Opinion
Should Power Privatisation Be Revoked?
There are several indices currently calling on the Federal Government to quickly revoke the said Privatization Policy of the Power Sector.
First is the persistent power outage. The steady increase in demand for electric power without its equivalent supply has resulted in a consistent power failure. Currently, more communities and cities are lamenting such persistent power outage
With a population approximated at 180 million people, according to the National Bureau of Statistics, obsolete KVA lines traversing several kilometers, as well as old and ill-maintained equipment are still used. It is therefore not out of place that the constant breakdown of such overused equipment; poor maintenance culture and a huge managerial inefficiency are already waging war against some top beneficiaries of the said privatization policy.
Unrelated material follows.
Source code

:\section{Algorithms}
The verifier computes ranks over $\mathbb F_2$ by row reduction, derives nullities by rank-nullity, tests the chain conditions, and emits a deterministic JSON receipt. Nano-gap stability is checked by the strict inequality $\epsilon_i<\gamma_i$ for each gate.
While they remained adamant at depriving the public of electric power and losing investors on a daily basis, couple with their failure to offer adequate electricity supply for both local businesses as well as domestic consumption, the cry of most small and medium-scale business owners could play out in the current debate against the so-called privatization agreement.
Secondly, investors who have benefitted from the said privatization policy appeared to have failed woefully in keeping to the agreement that gave rise to their services. Since the formation of the Nigerian Electricity Regulatory Commission (NERC), The Independent Regulatory Agency, as provided in the Electric Power Sector Reform Act (2005) were assigned with the task of issuing licences to individuals who were ready to operate within clearly stipulated terms, as well as operating guidelines.
Owners of the distribution companies who keyed into the terms and conditions that gave rise to such public services were to be guided by their integrity, honesty and responsibility. Not only were they expected to meet the growing demand of Nigerians in the area of power distributions, but also to ensure that all conditions necessary for a smooth flow of their relationship with the public were satisfied.
But today, the reverse appears to be the case. One would wonder if the shortcomings in their service should be attributed to the Federal Government failing to keep its own side of the agreement or, if the blame should now be shared between them and the public.
But sad enough, the key private players in the Power Sector appear not to be responsive to the outcry of the public; but seem to have remained rather incurably addicted to persistent power outage; constant disagreement between their workers and the end consumers while they continue to offer dissatisfied services to individuals, corporate organizations and public ventures.
Again, several years have witnessed their inability to address not only the high monthly electricity bills, but also the decree of fluctuations involved in the bills. Industrial and domestic consumers have continued to lament the persistent hike witnessed in their monthly electricity bills.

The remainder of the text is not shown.